🎥 Recommended Video: [Optical Character Recognition (OCR)](https://www.youtube.com/watch?v=ZNrteLp_SvY)



## **6. Optical Character Recognition (OCR)**

### **6.1 What is OCR?**
Optical Character Recognition (OCR) is a technology that converts images of text (typed, handwritten, or printed) into machine-readable text. It is widely used in document digitization, license plate recognition, and extracting text from images.

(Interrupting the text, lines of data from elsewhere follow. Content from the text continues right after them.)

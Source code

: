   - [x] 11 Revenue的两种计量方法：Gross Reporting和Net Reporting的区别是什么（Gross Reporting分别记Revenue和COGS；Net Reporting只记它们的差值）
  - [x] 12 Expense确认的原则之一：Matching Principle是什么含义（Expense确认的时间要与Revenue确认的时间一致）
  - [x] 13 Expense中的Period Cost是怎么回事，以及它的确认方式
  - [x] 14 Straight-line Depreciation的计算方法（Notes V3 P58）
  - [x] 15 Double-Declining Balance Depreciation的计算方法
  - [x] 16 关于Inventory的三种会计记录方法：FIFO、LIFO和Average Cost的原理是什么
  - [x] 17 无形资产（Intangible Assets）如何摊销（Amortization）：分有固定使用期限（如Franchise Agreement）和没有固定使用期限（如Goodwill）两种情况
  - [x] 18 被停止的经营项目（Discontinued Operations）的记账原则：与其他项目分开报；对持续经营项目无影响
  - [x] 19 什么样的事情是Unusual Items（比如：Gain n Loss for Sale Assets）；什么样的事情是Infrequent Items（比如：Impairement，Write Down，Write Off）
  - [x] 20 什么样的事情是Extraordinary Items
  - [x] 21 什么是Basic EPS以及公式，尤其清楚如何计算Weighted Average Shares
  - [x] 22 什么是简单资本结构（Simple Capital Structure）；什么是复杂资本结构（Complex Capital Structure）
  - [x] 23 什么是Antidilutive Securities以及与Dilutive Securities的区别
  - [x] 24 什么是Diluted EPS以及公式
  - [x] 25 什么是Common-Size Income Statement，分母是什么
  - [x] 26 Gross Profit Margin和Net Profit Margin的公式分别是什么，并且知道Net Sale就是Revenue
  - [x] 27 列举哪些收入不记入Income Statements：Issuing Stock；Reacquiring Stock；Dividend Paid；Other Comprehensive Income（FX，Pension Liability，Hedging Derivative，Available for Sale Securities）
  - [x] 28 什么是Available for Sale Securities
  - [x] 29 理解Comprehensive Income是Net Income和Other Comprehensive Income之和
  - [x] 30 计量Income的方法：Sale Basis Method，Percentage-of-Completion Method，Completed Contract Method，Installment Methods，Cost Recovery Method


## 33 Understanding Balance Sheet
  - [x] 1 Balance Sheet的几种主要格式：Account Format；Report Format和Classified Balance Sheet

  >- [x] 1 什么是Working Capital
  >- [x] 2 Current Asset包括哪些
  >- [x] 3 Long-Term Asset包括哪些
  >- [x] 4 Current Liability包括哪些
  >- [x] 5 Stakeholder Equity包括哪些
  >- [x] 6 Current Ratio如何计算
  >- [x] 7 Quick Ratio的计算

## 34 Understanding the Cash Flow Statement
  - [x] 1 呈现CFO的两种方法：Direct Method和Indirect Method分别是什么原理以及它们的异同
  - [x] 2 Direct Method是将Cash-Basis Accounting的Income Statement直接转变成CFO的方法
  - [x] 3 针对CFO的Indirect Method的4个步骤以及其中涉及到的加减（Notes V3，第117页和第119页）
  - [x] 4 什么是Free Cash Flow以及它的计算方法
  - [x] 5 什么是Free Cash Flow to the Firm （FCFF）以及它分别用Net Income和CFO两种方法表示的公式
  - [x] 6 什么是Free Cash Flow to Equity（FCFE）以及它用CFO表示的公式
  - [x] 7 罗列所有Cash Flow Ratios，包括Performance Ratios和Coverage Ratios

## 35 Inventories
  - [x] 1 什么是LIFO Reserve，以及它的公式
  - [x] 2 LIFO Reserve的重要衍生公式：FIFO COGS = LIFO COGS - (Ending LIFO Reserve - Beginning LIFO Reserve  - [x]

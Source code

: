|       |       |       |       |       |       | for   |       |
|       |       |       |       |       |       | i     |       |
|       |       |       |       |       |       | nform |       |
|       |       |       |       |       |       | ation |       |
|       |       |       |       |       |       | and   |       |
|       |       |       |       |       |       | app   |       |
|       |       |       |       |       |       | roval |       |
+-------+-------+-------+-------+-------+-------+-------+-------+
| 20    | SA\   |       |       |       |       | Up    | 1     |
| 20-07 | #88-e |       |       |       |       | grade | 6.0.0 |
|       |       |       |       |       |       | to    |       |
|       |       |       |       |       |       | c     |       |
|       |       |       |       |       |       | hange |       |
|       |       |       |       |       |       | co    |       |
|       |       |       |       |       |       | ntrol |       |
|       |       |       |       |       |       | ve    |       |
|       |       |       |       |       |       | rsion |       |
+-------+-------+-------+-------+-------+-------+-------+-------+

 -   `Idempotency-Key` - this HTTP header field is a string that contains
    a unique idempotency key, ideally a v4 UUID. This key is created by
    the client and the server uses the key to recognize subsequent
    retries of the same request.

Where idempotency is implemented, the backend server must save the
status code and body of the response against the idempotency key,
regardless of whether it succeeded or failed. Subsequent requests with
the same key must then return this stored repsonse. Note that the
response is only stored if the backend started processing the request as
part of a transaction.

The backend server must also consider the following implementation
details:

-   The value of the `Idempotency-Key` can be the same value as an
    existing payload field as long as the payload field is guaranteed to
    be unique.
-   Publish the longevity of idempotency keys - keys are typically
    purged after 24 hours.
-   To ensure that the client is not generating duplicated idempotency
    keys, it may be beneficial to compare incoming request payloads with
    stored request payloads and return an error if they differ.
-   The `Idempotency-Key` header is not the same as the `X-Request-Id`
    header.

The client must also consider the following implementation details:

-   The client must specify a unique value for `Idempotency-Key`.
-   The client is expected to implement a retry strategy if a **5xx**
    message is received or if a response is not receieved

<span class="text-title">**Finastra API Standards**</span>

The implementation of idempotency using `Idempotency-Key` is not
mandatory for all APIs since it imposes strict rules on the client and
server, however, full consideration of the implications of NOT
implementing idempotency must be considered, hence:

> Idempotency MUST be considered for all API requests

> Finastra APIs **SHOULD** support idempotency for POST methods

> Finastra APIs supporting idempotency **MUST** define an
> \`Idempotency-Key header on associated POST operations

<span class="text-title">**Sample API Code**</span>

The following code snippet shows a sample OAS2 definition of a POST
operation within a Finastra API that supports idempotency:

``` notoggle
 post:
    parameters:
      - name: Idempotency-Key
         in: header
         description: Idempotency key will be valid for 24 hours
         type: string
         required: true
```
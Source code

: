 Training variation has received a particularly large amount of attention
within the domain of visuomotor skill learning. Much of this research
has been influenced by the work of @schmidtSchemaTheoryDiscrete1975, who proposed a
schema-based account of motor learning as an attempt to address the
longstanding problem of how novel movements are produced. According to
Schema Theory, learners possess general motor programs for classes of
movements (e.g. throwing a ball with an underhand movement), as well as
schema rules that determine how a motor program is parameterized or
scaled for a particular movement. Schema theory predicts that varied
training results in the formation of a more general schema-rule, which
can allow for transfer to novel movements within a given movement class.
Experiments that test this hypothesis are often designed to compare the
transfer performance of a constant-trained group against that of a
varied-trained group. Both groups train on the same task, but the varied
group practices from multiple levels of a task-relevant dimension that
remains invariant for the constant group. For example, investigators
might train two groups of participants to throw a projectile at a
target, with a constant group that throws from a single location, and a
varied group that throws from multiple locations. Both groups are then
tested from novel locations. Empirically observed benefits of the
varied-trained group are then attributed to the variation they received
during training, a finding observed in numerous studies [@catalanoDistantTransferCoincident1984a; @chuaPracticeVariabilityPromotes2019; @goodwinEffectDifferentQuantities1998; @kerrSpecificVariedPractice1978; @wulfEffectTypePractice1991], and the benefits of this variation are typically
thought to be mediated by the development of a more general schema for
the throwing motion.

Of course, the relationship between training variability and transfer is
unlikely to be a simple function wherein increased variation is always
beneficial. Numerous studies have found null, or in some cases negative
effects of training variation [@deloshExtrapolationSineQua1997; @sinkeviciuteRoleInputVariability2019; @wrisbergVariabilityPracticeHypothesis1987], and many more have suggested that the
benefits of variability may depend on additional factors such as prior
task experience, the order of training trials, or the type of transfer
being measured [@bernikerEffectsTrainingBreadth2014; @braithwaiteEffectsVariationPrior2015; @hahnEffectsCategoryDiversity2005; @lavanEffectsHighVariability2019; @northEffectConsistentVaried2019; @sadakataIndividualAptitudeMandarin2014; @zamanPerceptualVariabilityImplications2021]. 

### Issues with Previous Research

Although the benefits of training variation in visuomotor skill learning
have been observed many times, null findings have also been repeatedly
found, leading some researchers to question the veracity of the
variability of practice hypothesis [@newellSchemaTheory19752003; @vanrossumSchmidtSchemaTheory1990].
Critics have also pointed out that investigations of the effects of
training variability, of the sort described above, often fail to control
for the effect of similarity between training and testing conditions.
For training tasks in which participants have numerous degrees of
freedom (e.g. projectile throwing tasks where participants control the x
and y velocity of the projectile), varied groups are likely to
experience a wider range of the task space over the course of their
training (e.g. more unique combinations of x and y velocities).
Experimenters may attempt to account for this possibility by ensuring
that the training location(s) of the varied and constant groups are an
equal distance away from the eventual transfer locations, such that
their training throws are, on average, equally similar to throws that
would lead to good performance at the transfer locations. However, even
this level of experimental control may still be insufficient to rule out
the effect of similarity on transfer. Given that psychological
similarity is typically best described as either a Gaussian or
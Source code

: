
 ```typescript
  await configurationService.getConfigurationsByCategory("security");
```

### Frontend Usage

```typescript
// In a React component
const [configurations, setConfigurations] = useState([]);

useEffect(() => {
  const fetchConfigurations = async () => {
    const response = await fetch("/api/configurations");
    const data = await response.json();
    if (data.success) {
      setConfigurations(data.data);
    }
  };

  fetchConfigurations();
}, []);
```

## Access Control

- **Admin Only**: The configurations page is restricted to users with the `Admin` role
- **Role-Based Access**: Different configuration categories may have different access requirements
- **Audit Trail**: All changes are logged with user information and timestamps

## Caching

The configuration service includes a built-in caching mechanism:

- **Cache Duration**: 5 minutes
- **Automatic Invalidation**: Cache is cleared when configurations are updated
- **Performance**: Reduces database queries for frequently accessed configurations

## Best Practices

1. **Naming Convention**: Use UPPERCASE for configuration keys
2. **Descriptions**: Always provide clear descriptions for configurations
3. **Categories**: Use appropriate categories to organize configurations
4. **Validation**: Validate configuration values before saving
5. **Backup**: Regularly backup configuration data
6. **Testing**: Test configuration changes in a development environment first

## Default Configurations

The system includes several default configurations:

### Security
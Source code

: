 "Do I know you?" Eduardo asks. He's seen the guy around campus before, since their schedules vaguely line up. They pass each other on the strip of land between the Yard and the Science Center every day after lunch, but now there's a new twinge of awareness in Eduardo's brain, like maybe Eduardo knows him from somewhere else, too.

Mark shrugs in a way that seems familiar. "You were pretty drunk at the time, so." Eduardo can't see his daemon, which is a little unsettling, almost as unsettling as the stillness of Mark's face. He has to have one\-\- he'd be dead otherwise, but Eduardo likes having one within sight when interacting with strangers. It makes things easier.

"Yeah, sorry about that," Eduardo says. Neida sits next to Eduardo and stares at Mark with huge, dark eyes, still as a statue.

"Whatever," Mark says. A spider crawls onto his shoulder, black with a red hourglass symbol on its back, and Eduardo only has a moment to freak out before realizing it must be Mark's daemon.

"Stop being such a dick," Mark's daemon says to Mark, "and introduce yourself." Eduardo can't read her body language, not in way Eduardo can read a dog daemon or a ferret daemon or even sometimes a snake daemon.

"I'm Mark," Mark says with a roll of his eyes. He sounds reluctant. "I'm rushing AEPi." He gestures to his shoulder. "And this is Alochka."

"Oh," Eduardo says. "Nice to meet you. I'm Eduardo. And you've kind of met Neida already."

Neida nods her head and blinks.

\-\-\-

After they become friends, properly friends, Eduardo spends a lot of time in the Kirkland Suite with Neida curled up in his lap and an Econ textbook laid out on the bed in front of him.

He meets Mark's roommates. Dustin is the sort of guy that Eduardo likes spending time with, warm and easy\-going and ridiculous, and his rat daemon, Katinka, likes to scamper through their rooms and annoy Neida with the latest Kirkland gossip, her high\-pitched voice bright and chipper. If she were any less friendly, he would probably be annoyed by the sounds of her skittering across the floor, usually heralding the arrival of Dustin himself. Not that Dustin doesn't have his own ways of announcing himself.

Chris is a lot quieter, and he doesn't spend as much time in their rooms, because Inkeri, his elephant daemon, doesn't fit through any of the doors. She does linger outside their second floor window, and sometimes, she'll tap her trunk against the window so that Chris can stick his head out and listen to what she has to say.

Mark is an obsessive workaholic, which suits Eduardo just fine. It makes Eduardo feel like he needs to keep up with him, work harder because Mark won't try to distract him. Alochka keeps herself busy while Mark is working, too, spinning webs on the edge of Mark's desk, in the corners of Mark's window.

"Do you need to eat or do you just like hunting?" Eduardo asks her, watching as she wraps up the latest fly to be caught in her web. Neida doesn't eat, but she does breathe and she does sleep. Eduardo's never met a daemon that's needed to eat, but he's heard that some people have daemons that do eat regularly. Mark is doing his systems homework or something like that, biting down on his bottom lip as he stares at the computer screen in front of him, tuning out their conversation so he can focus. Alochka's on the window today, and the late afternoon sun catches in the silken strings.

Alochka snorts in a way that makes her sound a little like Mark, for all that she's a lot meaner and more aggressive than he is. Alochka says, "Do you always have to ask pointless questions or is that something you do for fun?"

#### **Key Applications of OCR**:
- **Document Digitization**: Converting scanned documents into editable text.
- **License Plate Recognition**: Automating toll collection and traffic monitoring.
- **Receipt Processing**: Extracting information from receipts for expense tracking.
- **Handwriting Recognition**: Converting handwritten notes into digital text.

---

### **6.2 How OCR Works**
OCR typically involves the following steps:
1. **Preprocessing**: Enhance the image quality (e.g., binarization, noise removal).
2. **Text Detection**: Locate regions of text in the image.
3. **Text Recognition**: Convert the detected text regions into machine-readable text.
4. **Post-processing**: Correct errors and format the output.

---

### **6.3 Code Example: OCR with Tesseract**
Tesseract is one of the most popular OCR engines. Let’s use the `pytesseract` library to perform OCR on an image.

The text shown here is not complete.